As this was being written, I was proudly representing Communications Workers of America’s members during the 52nd Annual Congressional Black Caucus Foundation Legislative Conference. Since its inception, the CBC has passionately supported the interests of the Black community and worked to ensure that we have an equal voice in public policy. And its members, currently all Democrats, have been equally powerful allies of labor unions as vehicles of racial justice.
At the same time, I was deeply disappointed to learn of the actions of two other high-profile black elected officials: U.S. Sen. Tim Scott of South Carolina, a Republican, and Dallas Mayor Eric Johnson, a former Democrat.
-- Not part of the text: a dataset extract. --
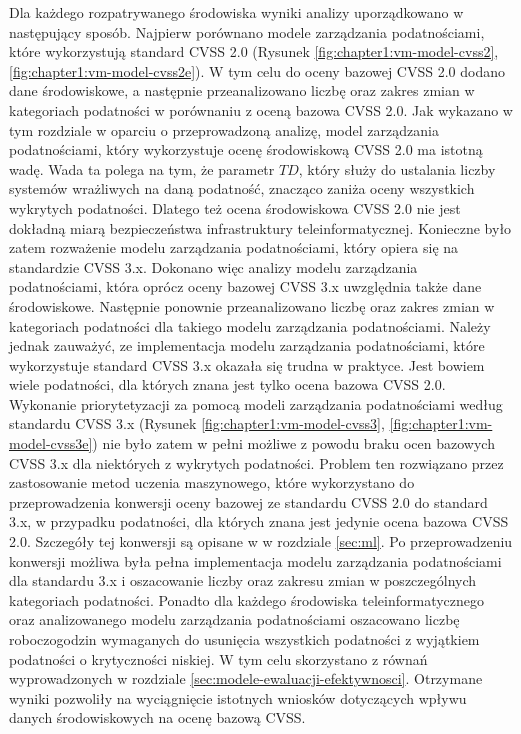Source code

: \bigbreak
Dla każdego rozpatrywanego środowiska wyniki analizy uporządkowano w następujący sposób. Najpierw porównano modele zarządzania podatnościami, które wykorzystują standard CVSS 2.0 (Rysunek \ref{fig:chapter1:vm-model-cvss2}, \ref{fig:chapter1:vm-model-cvss2e}). W tym celu do oceny bazowej CVSS 2.0 dodano dane środowiskowe, a następnie przeanalizowano liczbę oraz zakres zmian w kategoriach podatności w porównaniu z oceną bazowa CVSS 2.0. Jak wykazano w tym rozdziale w oparciu o przeprowadzoną analizę, model zarządzania podatnościami, który wykorzystuje ocenę środowiskową CVSS 2.0 ma istotną wadę. Wada ta polega na tym, że parametr $TD$, który służy do ustalania liczby systemów wrażliwych na daną podatność, znacząco zaniża oceny wszystkich wykrytych podatności. Dlatego też ocena środowiskowa CVSS 2.0 nie jest dokładną miarą bezpieczeństwa infrastruktury teleinformatycznej. Konieczne było zatem rozważenie modelu zarządzania podatnościami, który opiera się na standardzie CVSS 3.x. Dokonano więc analizy modelu zarządzania podatnościami, która oprócz oceny bazowej CVSS 3.x uwzględnia także dane środowiskowe. Następnie ponownie przeanalizowano liczbę oraz zakres zmian w kategoriach podatności dla takiego modelu zarządzania podatnościami. Należy jednak zauważyć, ze implementacja modelu zarządzania podatnościami, które wykorzystuje standard CVSS 3.x okazała się trudna w praktyce. Jest bowiem wiele podatności, dla których znana jest tylko ocena bazowa CVSS 2.0. Wykonanie priorytetyzacji za pomocą modeli zarządzania podatnościami według standardu CVSS 3.x (Rysunek \ref{fig:chapter1:vm-model-cvss3}, \ref{fig:chapter1:vm-model-cvss3e}) nie było zatem w pełni możliwe z powodu braku ocen bazowych CVSS 3.x dla niektórych z wykrytych podatności. Problem ten rozwiązano przez zastosowanie metod uczenia maszynowego, które wykorzystano do przeprowadzenia konwersji oceny bazowej ze standardu CVSS 2.0 do standard 3.x, w przypadku podatności, dla których znana jest jedynie ocena bazowa CVSS 2.0. Szczegóły tej konwersji są opisane w w rozdziale \ref{sec:ml}. Po przeprowadzeniu konwersji możliwa była pełna implementacja modelu zarządzania podatnościami dla standardu 3.x i oszacowanie liczby oraz zakresu zmian w poszczególnych kategoriach podatności. Ponadto dla każdego środowiska teleinformatycznego oraz analizowanego modelu zarządzania podatnościami oszacowano liczbę roboczogodzin wymaganych do usunięcia wszystkich podatności z wyjątkiem podatności o krytyczności niskiej. W tym celu skorzystano z równań wyprowadzonych w rozdziale \ref{sec:modele-ewaluacji-efektywnosci}. Otrzymane wyniki pozwoliły na wyciągnięcie istotnych wniosków dotyczących wpływu danych środowiskowych na ocenę bazową CVSS.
I have characterized their bad behavior, respectively, as Disrespect and Deception.
Let’s start with the “disrespect” that Tim Scott exhibited toward members of the United Auto Workers. Scott, one of two Black Senators and the only Republican, is now a low-polling challenger to frontrunner Donald Trump for his party’s presidential nomination.
When asked to comment on the UAW strike, he responded: “You strike, you’re fired!” He went on to cite Ronald Reagan’s controversial firing of striking air traffic controllers back in 1981. In his decision, Reagan invoked a law prohibiting strikes by federal employees.
Well, Mr. Scott, the UAW strikers, led by President Shawn Fain, are not government employees and are not subject to that law. Their right to strike is protected by the National Labor Relations Act. They are hard-working people who made great concessions almost 15 years ago to help save the American auto industry and keep family-supporting jobs in their communities.
Their sacrifices brought the industry back with record-breaking profits that largely supported very generous salaries and bonuses for their bosses and huge returns for Wall Street investors. But the workers’ well-deserved demands to restore their benefits and wages and ensure equal pay for equal work went unmet for years.
That’s why I’ll be on the UAW picket line in Detroit on Tuesday when Joe Biden becomes the first American president to join striking workers on the line. Yes, Joe not only talks the talk. He walks the walk of a real “union guy.” And we must return that loyalty in the 2024 election.
Now to the blatant “Deception” of Dallas mayor Eric Johnson, who recently switched his party affiliation from Democrat to Republican. As shocking as this may have been to those constituents whom he deceived into supporting him for a second term in a solidly blue city, it was not surprising to me.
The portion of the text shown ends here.